Bohemia by the Bay: Looking Back on the Beat Generation - Page 5

Non-conformist spirits of the mid-century and their San Francisco haven

The objects of Ginsberg's empathy and criticism resonated with the Beat Generation, several of whose prominent figures appear within 'Howl,' often in coded references. Peppered with homoerotic and other sexual allusions, 'Howl' gained further fame as the subject of an obscenity trial, at which Ferlinghetti prevailed.


guardaldi

8. VINCE GUARALDI

"Jazz didn't need any poetry," maintains jazz pianist Larry Vuckovich. "It was poetry in itself." But in the 1950s, jazz was happening in the same environs as poetry, in North Beach, where one of the neighborhood's most distinctive-looking musicians, the mustachioed Vince Guaraldi, became the young Vuckovich's piano teacher.

"San Francisco in the '50s covered the whole [musical] spectrum," Vuckovich remembers, and Guaraldi's keyboard and compositional style embodied several genres: cool phrasing, Latin syncopation, and a light-hearted approach to voicings evocative of country player Floyd Cramer.

Hard-bop players were closer in rhythm and spirit to the written language of the Beats, but the denizens of North Beach frequented clubs where Guaraldi worked his smoother stylings. They also caught him in the company of Latin leader Cal Tjader, who launched Guaraldi's recording career and employed him throughout the '50s, until the pianist left to focus on a solo career. Guaraldi also appeared elsewhere in San Francisco, sometimes engaging Vuckovich as a 'sub' or as a partner in dual-piano gigs.

The breezy classic, 'Cast Your Fate to the Wind,' from Guaraldi's 1962 album Impressions of 'Black Orpheus,' brought him a jazz Grammy and crossover placement on the pop charts.

A couple of years later, Guaraldi secured another long-term gig, scoring a series of television productions and a full-length film based on California cartoonist Charles Schulz's 'Peanuts' comic strip. The pianist's sweet 'Linus and Lucy' theme for 'Peanuts' brought him the greatest renown and fame, long outlasting his premature death at age 47 in 1976.


mort sahl

9. MORT SAHL

Credited as one of the forefathers of contemporary stand-up comedy, Mort Sahl could be more accurately tagged as a comic social commentator, an important subset of the stand-up panoply.
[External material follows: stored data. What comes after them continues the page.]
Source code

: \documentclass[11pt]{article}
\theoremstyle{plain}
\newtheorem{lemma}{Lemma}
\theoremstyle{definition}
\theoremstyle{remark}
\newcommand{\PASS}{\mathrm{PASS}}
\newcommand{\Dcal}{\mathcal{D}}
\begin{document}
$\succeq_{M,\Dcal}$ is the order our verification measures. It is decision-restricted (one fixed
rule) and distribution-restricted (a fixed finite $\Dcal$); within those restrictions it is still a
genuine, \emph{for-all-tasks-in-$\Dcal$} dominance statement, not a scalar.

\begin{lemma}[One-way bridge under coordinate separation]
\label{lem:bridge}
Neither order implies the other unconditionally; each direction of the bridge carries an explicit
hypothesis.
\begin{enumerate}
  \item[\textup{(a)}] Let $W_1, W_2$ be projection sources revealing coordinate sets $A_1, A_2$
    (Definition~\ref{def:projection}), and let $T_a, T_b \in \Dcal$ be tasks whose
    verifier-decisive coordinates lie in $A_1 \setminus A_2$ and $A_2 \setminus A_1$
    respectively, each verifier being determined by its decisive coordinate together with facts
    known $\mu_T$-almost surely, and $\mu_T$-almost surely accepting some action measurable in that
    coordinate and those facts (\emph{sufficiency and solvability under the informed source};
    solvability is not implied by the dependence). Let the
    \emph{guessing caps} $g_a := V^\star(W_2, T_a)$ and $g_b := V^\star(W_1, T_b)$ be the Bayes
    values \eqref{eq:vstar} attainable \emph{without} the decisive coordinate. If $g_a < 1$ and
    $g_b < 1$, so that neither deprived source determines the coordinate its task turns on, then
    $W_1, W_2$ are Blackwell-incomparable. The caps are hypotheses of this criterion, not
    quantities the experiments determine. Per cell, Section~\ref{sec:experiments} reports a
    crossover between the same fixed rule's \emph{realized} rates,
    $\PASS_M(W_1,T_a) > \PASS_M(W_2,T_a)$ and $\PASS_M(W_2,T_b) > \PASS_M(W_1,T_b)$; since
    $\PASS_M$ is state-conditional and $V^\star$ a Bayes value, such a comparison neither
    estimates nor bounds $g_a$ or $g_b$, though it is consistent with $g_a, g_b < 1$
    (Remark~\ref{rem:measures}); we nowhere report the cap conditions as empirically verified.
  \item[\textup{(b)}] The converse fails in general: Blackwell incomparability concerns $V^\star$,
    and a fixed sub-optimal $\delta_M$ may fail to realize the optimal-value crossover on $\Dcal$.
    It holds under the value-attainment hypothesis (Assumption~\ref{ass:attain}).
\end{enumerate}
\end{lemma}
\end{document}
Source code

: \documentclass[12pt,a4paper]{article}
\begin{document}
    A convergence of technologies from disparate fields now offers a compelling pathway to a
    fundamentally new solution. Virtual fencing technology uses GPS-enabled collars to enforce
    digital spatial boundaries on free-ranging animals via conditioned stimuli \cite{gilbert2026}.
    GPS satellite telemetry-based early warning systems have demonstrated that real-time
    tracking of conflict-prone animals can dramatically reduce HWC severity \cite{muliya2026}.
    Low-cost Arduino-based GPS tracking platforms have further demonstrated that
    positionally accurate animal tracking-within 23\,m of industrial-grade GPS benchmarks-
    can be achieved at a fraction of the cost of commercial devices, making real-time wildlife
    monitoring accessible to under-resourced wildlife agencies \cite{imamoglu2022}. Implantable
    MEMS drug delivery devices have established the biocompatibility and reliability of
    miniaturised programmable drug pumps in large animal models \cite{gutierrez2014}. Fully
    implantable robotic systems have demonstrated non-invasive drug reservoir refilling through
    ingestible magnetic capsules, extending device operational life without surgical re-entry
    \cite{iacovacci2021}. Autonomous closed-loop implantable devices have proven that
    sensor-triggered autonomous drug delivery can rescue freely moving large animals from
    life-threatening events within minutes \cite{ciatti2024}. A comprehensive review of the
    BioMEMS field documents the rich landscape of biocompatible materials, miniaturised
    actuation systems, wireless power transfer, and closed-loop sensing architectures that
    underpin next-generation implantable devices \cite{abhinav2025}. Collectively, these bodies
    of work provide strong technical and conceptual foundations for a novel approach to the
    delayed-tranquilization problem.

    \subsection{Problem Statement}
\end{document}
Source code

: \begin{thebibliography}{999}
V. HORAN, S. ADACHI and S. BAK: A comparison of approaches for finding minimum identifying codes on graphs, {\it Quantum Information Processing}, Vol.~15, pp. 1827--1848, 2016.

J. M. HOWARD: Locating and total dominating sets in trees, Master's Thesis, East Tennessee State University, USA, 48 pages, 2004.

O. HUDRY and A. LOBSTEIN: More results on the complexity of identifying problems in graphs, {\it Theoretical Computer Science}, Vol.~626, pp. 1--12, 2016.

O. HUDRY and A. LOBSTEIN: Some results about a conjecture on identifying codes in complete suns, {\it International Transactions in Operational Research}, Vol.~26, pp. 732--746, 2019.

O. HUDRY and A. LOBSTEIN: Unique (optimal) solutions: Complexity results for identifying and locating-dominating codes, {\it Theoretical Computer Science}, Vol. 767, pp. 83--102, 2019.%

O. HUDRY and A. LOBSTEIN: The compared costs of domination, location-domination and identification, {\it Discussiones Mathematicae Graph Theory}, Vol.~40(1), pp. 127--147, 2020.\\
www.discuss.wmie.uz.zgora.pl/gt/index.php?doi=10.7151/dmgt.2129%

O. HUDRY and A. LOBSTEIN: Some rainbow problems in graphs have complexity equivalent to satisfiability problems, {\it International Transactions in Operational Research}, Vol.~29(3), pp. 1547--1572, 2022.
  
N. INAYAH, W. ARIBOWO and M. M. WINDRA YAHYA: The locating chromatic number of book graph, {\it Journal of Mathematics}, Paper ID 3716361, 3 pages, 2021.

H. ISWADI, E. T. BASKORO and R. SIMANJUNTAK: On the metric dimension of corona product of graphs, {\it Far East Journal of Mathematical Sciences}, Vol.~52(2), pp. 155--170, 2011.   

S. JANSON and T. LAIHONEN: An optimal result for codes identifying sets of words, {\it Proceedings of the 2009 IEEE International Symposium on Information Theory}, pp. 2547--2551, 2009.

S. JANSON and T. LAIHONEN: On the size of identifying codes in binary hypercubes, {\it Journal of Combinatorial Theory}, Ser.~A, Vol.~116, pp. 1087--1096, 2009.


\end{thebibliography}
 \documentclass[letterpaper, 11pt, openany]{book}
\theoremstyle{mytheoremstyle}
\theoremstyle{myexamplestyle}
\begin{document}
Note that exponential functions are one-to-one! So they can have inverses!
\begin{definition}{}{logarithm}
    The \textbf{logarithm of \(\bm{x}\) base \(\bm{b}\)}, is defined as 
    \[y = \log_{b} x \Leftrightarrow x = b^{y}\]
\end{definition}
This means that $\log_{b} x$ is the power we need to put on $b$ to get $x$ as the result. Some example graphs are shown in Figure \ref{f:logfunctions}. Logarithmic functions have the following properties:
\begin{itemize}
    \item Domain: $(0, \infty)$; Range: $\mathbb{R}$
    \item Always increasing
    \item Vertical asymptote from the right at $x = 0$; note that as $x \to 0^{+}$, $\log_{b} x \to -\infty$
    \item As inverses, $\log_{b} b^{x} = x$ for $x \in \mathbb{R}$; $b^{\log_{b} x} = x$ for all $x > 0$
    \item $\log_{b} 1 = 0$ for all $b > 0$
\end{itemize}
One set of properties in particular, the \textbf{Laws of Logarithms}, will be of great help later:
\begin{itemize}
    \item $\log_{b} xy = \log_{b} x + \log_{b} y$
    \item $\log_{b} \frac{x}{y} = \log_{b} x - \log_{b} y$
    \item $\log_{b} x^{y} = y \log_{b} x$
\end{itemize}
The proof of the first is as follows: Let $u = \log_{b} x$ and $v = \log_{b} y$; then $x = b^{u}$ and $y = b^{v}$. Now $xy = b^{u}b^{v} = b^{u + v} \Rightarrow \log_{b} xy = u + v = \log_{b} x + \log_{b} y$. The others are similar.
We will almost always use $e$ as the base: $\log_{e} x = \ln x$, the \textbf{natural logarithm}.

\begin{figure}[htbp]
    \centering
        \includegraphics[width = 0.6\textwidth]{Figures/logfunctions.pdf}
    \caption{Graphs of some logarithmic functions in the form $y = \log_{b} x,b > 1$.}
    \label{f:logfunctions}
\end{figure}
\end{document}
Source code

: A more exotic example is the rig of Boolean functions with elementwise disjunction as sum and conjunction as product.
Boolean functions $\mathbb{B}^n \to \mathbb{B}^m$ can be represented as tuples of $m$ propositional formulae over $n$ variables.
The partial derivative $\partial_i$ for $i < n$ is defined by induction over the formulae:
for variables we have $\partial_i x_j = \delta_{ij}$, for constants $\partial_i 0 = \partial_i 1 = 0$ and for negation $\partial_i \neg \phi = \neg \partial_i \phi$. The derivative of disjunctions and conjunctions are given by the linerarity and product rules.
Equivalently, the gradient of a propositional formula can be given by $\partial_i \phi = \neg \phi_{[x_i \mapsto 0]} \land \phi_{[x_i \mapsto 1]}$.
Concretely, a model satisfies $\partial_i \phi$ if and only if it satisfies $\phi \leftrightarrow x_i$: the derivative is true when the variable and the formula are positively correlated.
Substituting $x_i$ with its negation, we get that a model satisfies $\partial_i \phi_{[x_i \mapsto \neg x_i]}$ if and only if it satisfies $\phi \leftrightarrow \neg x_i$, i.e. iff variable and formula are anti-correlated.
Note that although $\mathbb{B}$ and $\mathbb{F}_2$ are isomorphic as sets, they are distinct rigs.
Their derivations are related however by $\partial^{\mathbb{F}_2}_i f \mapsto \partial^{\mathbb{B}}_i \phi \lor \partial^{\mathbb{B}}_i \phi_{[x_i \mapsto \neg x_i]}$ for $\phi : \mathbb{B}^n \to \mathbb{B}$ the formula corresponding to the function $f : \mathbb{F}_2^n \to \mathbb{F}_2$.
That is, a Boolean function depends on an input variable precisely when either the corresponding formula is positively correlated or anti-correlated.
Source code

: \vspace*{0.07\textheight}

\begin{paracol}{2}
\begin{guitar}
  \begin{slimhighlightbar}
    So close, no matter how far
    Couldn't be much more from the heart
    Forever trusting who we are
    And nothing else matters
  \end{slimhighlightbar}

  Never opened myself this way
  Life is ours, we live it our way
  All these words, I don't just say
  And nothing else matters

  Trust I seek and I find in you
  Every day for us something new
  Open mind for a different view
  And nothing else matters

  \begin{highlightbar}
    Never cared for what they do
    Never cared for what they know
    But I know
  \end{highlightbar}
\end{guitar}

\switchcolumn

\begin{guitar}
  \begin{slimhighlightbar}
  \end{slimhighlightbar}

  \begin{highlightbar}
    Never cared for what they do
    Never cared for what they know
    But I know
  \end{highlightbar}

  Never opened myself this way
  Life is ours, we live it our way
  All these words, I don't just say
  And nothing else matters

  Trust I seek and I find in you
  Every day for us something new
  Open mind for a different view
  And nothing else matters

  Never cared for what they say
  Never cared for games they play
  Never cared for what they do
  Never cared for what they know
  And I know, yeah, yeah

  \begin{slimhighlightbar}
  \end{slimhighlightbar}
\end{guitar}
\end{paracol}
Born in Montreal and brought up in Southern California, Sahl came north in the early 1950s to Enrico Banducci's hungry i nightclub in North Beach to hone his chops. Newspaper in hand and casually dressed in a pullover sweater, he'd comment sardonically on current events, especially politics.

"Sahl was just so charming," recalls Catherine Munson, then a young married biochemical researcher and soon to become the first lady of sales for Eichler Homes. "We were heavily involved in the politics and excitement of change, so we thoroughly enjoyed Mort."

Despite his rather academic appearance, Sahl's mordent political criticism resonated with the anti-authoritarian attitude of the Beats. And though he lacked the self-deprecating insight of Woody Allen and the risqué blue humor of Lenny Bruce, Sahl was much revered by contemporary and later comedians; in fact, Allen compared Sahl's influence on comedy to Charlie 'Bird' Parker's on jazz. Sahl was also befriended by several American Presidents, recorded a dozen albums (including one at the hungry i), and appeared in several films.


lenny bruce

10. LENNY BRUCE

The hungry i, along with other North Beach venues, also helped spotlight the stand-up comedy career of Lenny Bruce, whose approach shared Sahl's criticism of the establishment but differed distinctly in Bruce's use of character voices and confrontational profanity.

Bruce's spontaneous, inspired, sometimes eccentric riffing was in fact much closer to the spirit of bebop than was the smooth, reserved demeanor of Sahl. "I preferred Bruce to either Allen or Sahl, because Bruce was more biting," says Ned Eichler. "But my parents just didn't take to him. They liked Woody [Allen] and the folksingers."

The law's surveillance of Bruce's material for obscenity was more pernicious than that suffered by the Beat poets, who were of course drawn to Bruce's club appearances on both coasts. Bruce was in fact arrested several times, and ultimately died of a morphine overdose while awaiting appeal on a workhouse sentence.

Among Bruce's San Francisco fans was newspaper columnist Herb Caen, who dubbed him "a rebel, but not without a cause." Bruce recorded some of his overdrive schtick for Fantasy, the Berkeley-based record label, and remains a role model for practitioners of 'blue' stand-up comedy.